Anemone drummondii S. Wats.

13 photos.
A blue-blossomed species known as the "Alaska blue anemone" or "Porcupine River thimbleweed".
Hultén considered A. multiceps to be a synonym for A. drummondii.  ITIS and GBIF consider
them separeate species.  The Flora of North America treats them as two species but wants more
information to declare the species distinct.  Reddish styles are an indication of A. multiceps.

ITIS Taxonomic Serial No. 181874
ITIS Taxonomic Serial No. 18440

1.  June 13, 2001.  Several plants with blue blossoms and yellow anthers.
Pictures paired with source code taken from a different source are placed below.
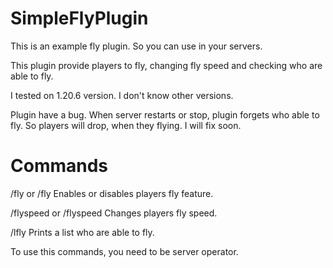 # SimpleFlyPlugin

This is an example fly plugin. So you can use in your servers.

This plugin provide players to fly, changing fly speed and checking who are able to fly.

I tested on 1.20.6 version. I don't know other versions.

Plugin have a bug. When server restarts or stop, plugin forgets who able to fly. So players will drop, when they flying. I will fix soon.

# Commands

/fly or /fly <username> Enables or disables players fly feature.

/flyspeed <value> or /flyspeed <value> <username> Changes players fly speed.

/lfly Prints a list who are able to fly.

To use this commands, you need to be server operator.
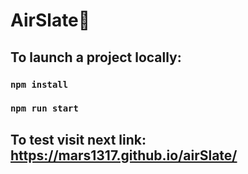 # AirSlate🔷

## To launch a project locally:

### `npm install`

### `npm run start`

## To test visit next link: https://mars1317.github.io/airSlate/
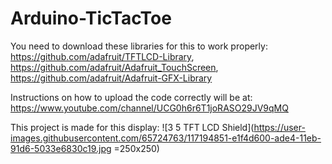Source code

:# Arduino-TicTacToe

You need to download these libraries for this to work properly: https://github.com/adafruit/TFTLCD-Library, https://github.com/adafruit/Adafruit_TouchScreen, https://github.com/adafruit/Adafruit-GFX-Library


Instructions on how to upload the code correctly will be at: https://www.youtube.com/channel/UCG0h6r6T1joRASO29JV9qMQ

This project is made for this display:
![3 5 TFT LCD Shield](https://user-images.githubusercontent.com/65724763/117194851-e1f4d600-ade4-11eb-91d6-5033e6830c19.jpg =250x250)
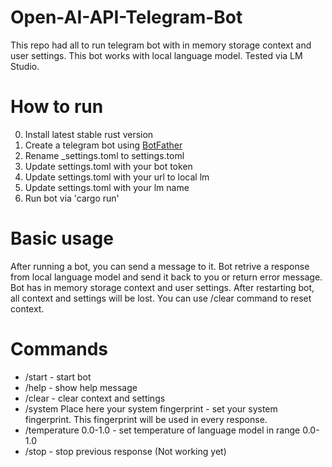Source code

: # Open-AI-API-Telegram-Bot

This repo had all to run telegram bot with in memory storage context and user settings.
This bot works with local language model. Tested via LM Studio.

# How to run

0. Install latest stable rust version
1. Create a telegram bot using [BotFather](https://t.me/BotFather)
2. Rename _settings.toml to settings.toml
3. Update settings.toml with your bot token
4. Update settings.toml with your url to local lm
5. Update settings.toml with your lm name
6. Run bot via 'cargo run'

# Basic usage

After running a bot, you can send a message to it.
Bot retrive a response from local language model and send it back to you or return error message.
Bot has in memory storage context and user settings. After restarting bot, all context and settings will be lost.
You can use /clear command to reset context.

# Commands

- /start - start bot
- /help - show help message
- /clear - clear context and settings
- /system Place here your system fingerprint - set your system fingerprint. This fingerprint will be used in every response.
- /temperature 0.0-1.0 - set temperature of language model in range 0.0-1.0
- /stop - stop previous response (Not working yet)
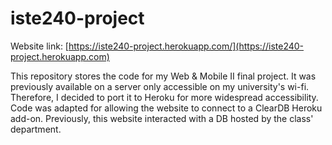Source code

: # iste240-project

Website link: [https://iste240-project.herokuapp.com/](https://iste240-project.herokuapp.com)

This repository stores the code for my Web & Mobile II final project. It was previously available on a server only accessible on my university's wi-fi. Therefore, I decided to port it to Heroku for more widespread accessibility. Code was adapted for allowing the website to connect to a ClearDB Heroku add-on. Previously, this website interacted with a DB hosted by the class' department.
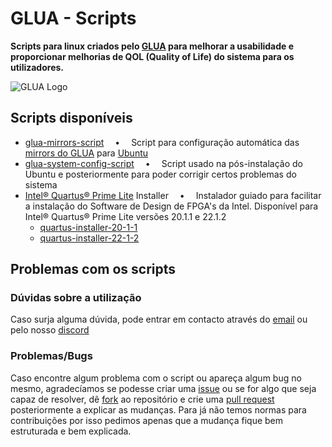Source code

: # GLUA - Scripts
**Scripts para linux criados pelo [GLUA](https://glua.ua.pt) para melhorar a usabilidade e proporcionar melhorias de QOL (Quality of Life) do sistema para os utilizadores.**

![GLUA Logo](https://glua.ua.pt/assets/img/logo.svg)

## Scripts disponíveis
- [glua-mirrors-script](https://github.com/GLUA-UA/glua-scripts/tree/main/glua-mirrors-ubuntu) &emsp;&bullet;&emsp; Script para configuração automática das [mirrors do GLUA](https://glua.ua.pt/pub) para [Ubuntu](https://ubuntu.com/)
- [glua-system-config-script](https://github.com/GLUA-UA/glua-scripts/tree/main/glua-system-config-script) &emsp;&bullet;&emsp; Script usado na pós-instalação do Ubuntu e posteriormente para poder corrigir certos problemas do sistema
- [Intel® Quartus® Prime Lite](https://www.intel.com/content/www/us/en/products/details/fpga/development-tools/quartus-prime/resource.html) Installer &emsp;&bullet;&emsp; Instalador guiado para facilitar a instalação do Software de Design de FPGA's da Intel. Disponível para Intel® Quartus® Prime Lite versões 20.1.1 e 22.1.2
	- [quartus-installer-20-1-1](https://github.com/GLUA-UA/glua-scripts/tree/main/quartus-installer-20-1-1)
	- [quartus-installer-22-1-2](https://github.com/GLUA-UA/glua-scripts/tree/main/quartus-installer-22-1-2)

## Problemas com os scripts
### Dúvidas sobre a utilização
Caso surja alguma dúvida, pode entrar em contacto através do [email](mailto:glua@ua.pt) ou pelo nosso [discord](https://glua.ua.pt/discord)

### Problemas/Bugs
Caso encontre algum problema com o script ou apareça algum bug no mesmo, agradecíamos se podesse criar uma [issue](https://github.com/GLUA-UA/glua-scripts/issues) ou se for algo que seja capaz de resolver, dê [fork](https://github.com/GLUA-UA/glua-scripts/fork) ao repositório e crie uma [pull request](https://github.com/GLUA-UA/glua-scripts/pulls) posteriormente a explicar as mudanças. Para já não temos normas para contribuições por isso pedimos apenas que a mudança fique bem estruturada e bem explicada.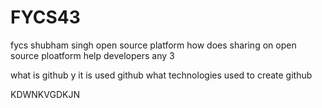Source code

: # FYCS43
fycs
shubham singh
open source platform
how does sharing on open source ploatform help developers any 3


what is github 
y it is used github
what technologies used to create github

KDWNKVGDKJN

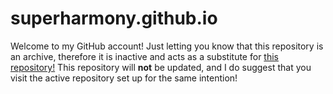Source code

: # superharmony.github.io
Welcome to my GitHub account!
Just letting you know that this repository is an archive, therefore it is inactive and acts as a substitute for [this repository!](https://github.com/SuperHarmony910/SuperHarmony910)
This repository will **not** be updated, and I do suggest that you visit the active repository set up for the same intention!
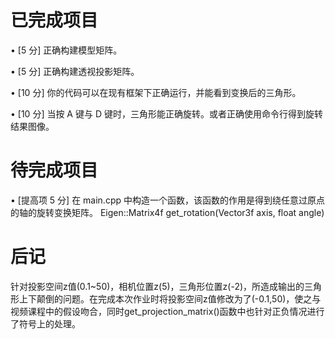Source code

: # 已完成项目
• [5 分] 正确构建模型矩阵。

• [5 分] 正确构建透视投影矩阵。

• [10 分] 你的代码可以在现有框架下正确运行，并能看到变换后的三角形。

• [10 分] 当按 A 键与 D 键时，三角形能正确旋转。或者正确使用命令行得到旋转结果图像。


# 待完成项目
• [提高项 5 分] 在 main.cpp 中构造一个函数，该函数的作用是得到绕任意过原点的轴的旋转变换矩阵。
  Eigen::Matrix4f get_rotation(Vector3f axis, float angle)

# 后记
针对投影空间z值(0.1~50)，相机位置z(5)，三角形位置z(-2)，所造成输出的三角形上下颠倒的问题。在完成本次作业时将投影空间z值修改为了(-0.1,50)，使之与视频课程中的假设吻合，同时get_projection_matrix()函数中也针对正负情况进行了符号上的处理。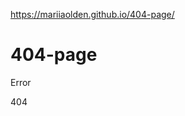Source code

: https://mariiaolden.github.io/404-page/
# 404-page
<link href='http://fonts.googleapis.com/css?family=Monoton' rel='stylesheet' type='text/css'>
<div>
  <p id="error">E<span>r</span>ror</p>
  <p id="code">4<span>0</span><span>4</span></p>
</div>
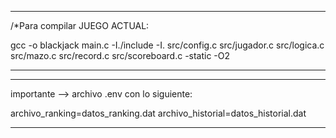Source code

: -----------------------------------------------------------------------------------------------
/*Para compilar JUEGO ACTUAL:

gcc -o blackjack main.c -I./include -I.  src/config.c src/jugador.c src/logica.c src/mazo.c src/record.c src/scoreboard.c -static -O2

-----------------------------------------------------------------------------------------------
-----------------------------------------------------------------------------------------------
importante --> archivo .env  con lo siguiente:

archivo_ranking=datos_ranking.dat
archivo_historial=datos_historial.dat

-----------------------------------------------------------------------------------------------
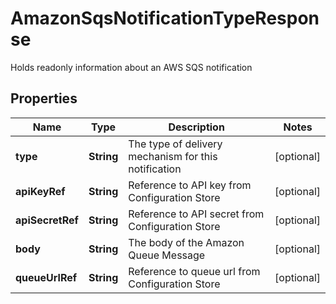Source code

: 

# AmazonSqsNotificationTypeResponse

Holds readonly information about an AWS SQS notification

## Properties

| Name | Type | Description | Notes |
|------------ | ------------- | ------------- | -------------|
|**type** | **String** | The type of delivery mechanism for this notification |  [optional] |
|**apiKeyRef** | **String** | Reference to API key from Configuration Store |  [optional] |
|**apiSecretRef** | **String** | Reference to API secret from Configuration Store |  [optional] |
|**body** | **String** | The body of the Amazon Queue Message |  [optional] |
|**queueUrlRef** | **String** | Reference to queue url from Configuration Store |  [optional] |



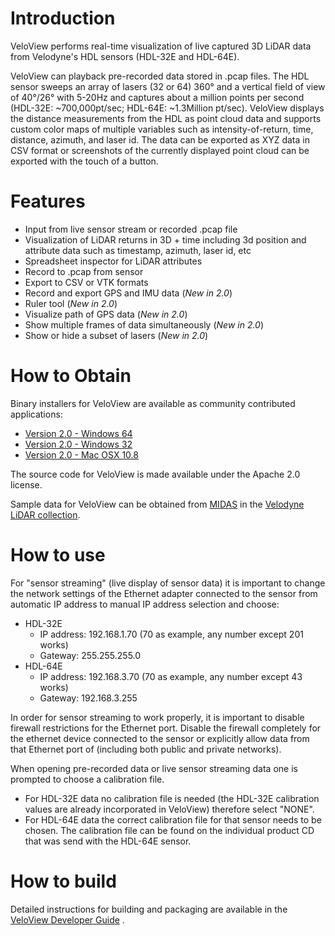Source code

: # Introduction

VeloView performs real-time visualization of live captured 3D LiDAR data
from Velodyne's HDL sensors (HDL-32E and HDL-64E).

VeloView can playback pre-recorded data stored in .pcap files. The HDL
sensor sweeps an array of lasers (32 or 64) 360&deg; and a vertical field of
view of 40&deg;/26&deg; with 5-20Hz and captures about a million points per
second (HDL-32E: ~700,000pt/sec; HDL-64E: ~1.3Million pt/sec).
VeloView displays the distance measurements from the HDL as point cloud
data and supports custom color maps of multiple variables such as
intensity-of-return, time, distance, azimuth, and laser id. The data can
be exported as XYZ data in CSV format or screenshots of the currently
displayed point cloud can be exported with the touch of a button.

# Features

-   Input from live sensor stream or recorded .pcap file
-   Visualization of LiDAR returns in 3D + time including 3d position
    and attribute data such as timestamp, azimuth, laser id, etc
-   Spreadsheet inspector for LiDAR attributes
-   Record to .pcap from sensor
-   Export to CSV or VTK formats
-   Record and export GPS and IMU data (*New in 2.0*)
-   Ruler tool (*New in 2.0*)
-   Visualize path of GPS data (*New in 2.0*)
-   Show multiple frames of data simultaneously (*New in 2.0*)
-   Show or hide a subset of lasers (*New in 2.0*)

# How to Obtain

Binary installers for VeloView are available as community contributed
applications:

* [Version 2.0 - Windows 64](http://www.paraview.org/paraview-downloads/download.php?submit=Download&version=v4.1&type=app&os=win64&downloadFile=VeloView-2.0.0-31032014-Windows-64bit.exe)
* [Version 2.0 - Windows 32](http://www.paraview.org/paraview-downloads/download.php?submit=Download&version=v4.1&type=app&os=win32&downloadFile=VeloView-2.0.0-31032014-Windows-32bit.exe)
* [Version 2.0 - Mac OSX 10.8](http://www.paraview.org/paraview-downloads/download.php?submit=Download&version=v4.1&type=app&os=osx&downloadFile=VeloView-2.0.0-31032014-Darwin-64bit.dmg)

The source code for VeloView is made available under the Apache 2.0
license.

Sample data for VeloView can be obtained from
[MIDAS](http://www.midasplatform.org/) in the
[Velodyne LiDAR
collection](http://midas3.kitware.com/midas/community/29).

# How to use

For "sensor streaming" (live display of sensor data) it
is important to change the network settings of the Ethernet adapter
connected to the sensor from automatic IP address to manual IP address
selection and choose:

* HDL-32E
  * IP address: 192.168.1.70 (70 as example, any number except 201 works)
  * Gateway: 255.255.255.0
* HDL-64E
  * IP address: 192.168.3.70 (70 as example, any number except 43 works)
  * Gateway: 192.168.3.255

In order for sensor streaming to work properly, it is important to
disable firewall restrictions for the Ethernet port. Disable the
firewall completely for the ethernet device connected to the sensor or
explicitly allow data from that Ethernet port of (including both public
and private networks).

When opening pre-recorded data or live sensor streaming data one is
prompted to choose a calibration file.

* For HDL-32E data no calibration
file is needed (the HDL-32E calibration values are already incorporated
in VeloView) therefore select "NONE".
* For HDL-64E data the correct
calibration file for that sensor needs to be chosen. The calibration
file can be found on the individual product CD that was send with the
HDL-64E sensor.

# How to build

Detailed instructions for building and packaging are available in the
[VeloView Developer Guide](Documentation/VeloView_Developer_Guide.pdf) .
2.  June 13, 2001.  Plant(s) with purple
blossoms and white anthers.

3.  June 13, 2001.  A single stem with basal leaves,
involucral bracts and blossom.

Anemone multiceps
4.  May 30, 2010.  Another top view of a
group of plants with bluish-white sepals,
white-tipped styles and yellow anthers
when fully developed

Anemone multiceps.
5.  May 30, 2010.  Close-up top view of a
Blossom with slightly blue sepals and
styles with reddish tips

Anemone multiceps
6.  May 30, 2010.  Plant in photo 5,
removed from soil.

7.  May 30, 2010. Profile view of a similar
species found within a few feet,
Anemone multifida, the cut-leaf


8.  May 28, 2011.  Plant with blue sepals,
styles some of which are pink while
others have white tips.  The involucral
bracts are hairy while the basal leaves are
nearly glabrous.

9.  May 28, 2011.  Top view of another
plant in the same area.

10.  May 28, 2011.  Plant with the flower
removed to show the involucral bracts
which in this case are 2-tiered and

Comment on photo 10.
According to the Flora of North America
A. drummondii is "extremely variable....
some plants appear intermediate between
this species and A multifida", which
is also extremely variable.  A. multifida
is listed as sometimes having 2-tiered
involucral bracts. 

11.  May 30. 2012.  Plant(s) with purple
flowers and fully developed yellow anthers.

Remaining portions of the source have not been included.